WHAT YOU HAVE TO DO: Nothing in the records may be altered, and no picture may be included. Restate them in full.

*** DATA EXCERPTS ***

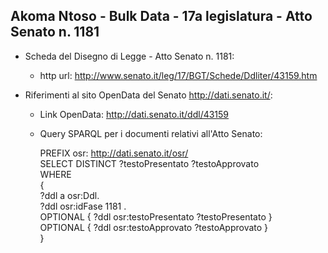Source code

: ## Akoma Ntoso - Bulk Data - 17a legislatura - Atto Senato n. 1181 ##

* Scheda del Disegno di Legge - Atto Senato n. 1181:
	* http url: http://www.senato.it/leg/17/BGT/Schede/Ddliter/43159.htm

* Riferimenti al sito OpenData del Senato http://dati.senato.it/:
	* Link OpenData: http://dati.senato.it/ddl/43159
	* Query SPARQL per i documenti relativi all'Atto Senato:

        PREFIX osr: <http://dati.senato.it/osr/>  
		SELECT DISTINCT ?testoPresentato ?testoApprovato  
		WHERE  
		{  
		    ?ddl a osr:Ddl.  
		    ?ddl osr:idFase 1181 .  
		    OPTIONAL { ?ddl osr:testoPresentato ?testoPresentato }  
		    OPTIONAL { ?ddl osr:testoApprovato ?testoApprovato }  
		}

*** End of DATA EXCERPTS ***

COMPLETED EXERCISE:
Source code

: ## Akoma Ntoso - Bulk Data - 17a legislatura - Atto Senato n. 1181 ##

* Scheda del Disegno di Legge - Atto Senato n. 1181:
	* http url: http://www.senato.it/leg/17/BGT/Schede/Ddliter/43159.htm

* Riferimenti al sito OpenData del Senato http://dati.senato.it/:
	* Link OpenData: http://dati.senato.it/ddl/43159
	* Query SPARQL per i documenti relativi all'Atto Senato:

        PREFIX osr: <http://dati.senato.it/osr/>  
		SELECT DISTINCT ?testoPresentato ?testoApprovato  
		WHERE  
		{  
		    ?ddl a osr:Ddl.  
		    ?ddl osr:idFase 1181 .  
		    OPTIONAL { ?ddl osr:testoPresentato ?testoPresentato }  
		    OPTIONAL { ?ddl osr:testoApprovato ?testoApprovato }  
		}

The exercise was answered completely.